• Goal of the exercise: Look through the records and copy every line in which "protocol" appears.

#### Data provided

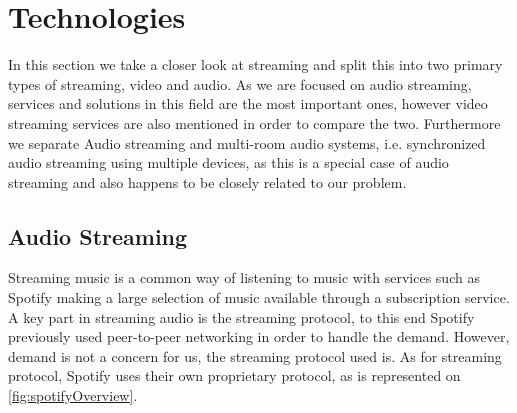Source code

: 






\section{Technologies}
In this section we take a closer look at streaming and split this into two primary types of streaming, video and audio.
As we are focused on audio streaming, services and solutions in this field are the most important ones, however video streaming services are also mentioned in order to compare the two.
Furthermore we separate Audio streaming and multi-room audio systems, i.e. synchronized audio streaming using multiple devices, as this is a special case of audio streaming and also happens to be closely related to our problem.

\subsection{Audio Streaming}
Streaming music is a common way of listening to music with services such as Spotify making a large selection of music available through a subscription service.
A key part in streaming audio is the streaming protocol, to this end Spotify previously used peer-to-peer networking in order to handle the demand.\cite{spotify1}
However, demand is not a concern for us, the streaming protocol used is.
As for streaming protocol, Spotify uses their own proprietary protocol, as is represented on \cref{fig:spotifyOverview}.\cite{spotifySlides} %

########
#### Data provided

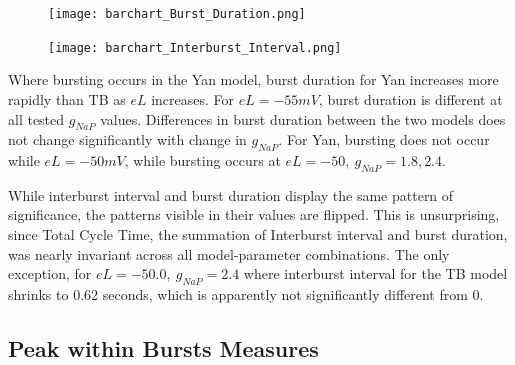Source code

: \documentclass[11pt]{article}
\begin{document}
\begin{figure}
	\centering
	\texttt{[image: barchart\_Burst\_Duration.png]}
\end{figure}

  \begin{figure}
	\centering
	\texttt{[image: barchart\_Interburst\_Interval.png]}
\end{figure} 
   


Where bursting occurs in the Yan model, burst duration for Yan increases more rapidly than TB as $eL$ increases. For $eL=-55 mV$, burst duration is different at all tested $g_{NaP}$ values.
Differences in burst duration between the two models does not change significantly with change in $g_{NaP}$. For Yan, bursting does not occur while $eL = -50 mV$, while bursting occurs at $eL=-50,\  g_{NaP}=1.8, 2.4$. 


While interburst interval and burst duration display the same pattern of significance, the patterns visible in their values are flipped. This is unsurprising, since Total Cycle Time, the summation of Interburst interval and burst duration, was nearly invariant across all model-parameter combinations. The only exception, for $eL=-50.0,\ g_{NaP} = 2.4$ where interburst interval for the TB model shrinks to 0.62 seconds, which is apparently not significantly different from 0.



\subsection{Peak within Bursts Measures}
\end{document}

########

• Exercise solution:
A key part in streaming audio is the streaming protocol, to this end Spotify previously used peer-to-peer networking in order to handle the demand.\cite{spotify1}
However, demand is not a concern for us, the streaming protocol used is.
As for streaming protocol, Spotify uses their own proprietary protocol, as is represented on \cref{fig:spotifyOverview}.\cite{spotifySlides} %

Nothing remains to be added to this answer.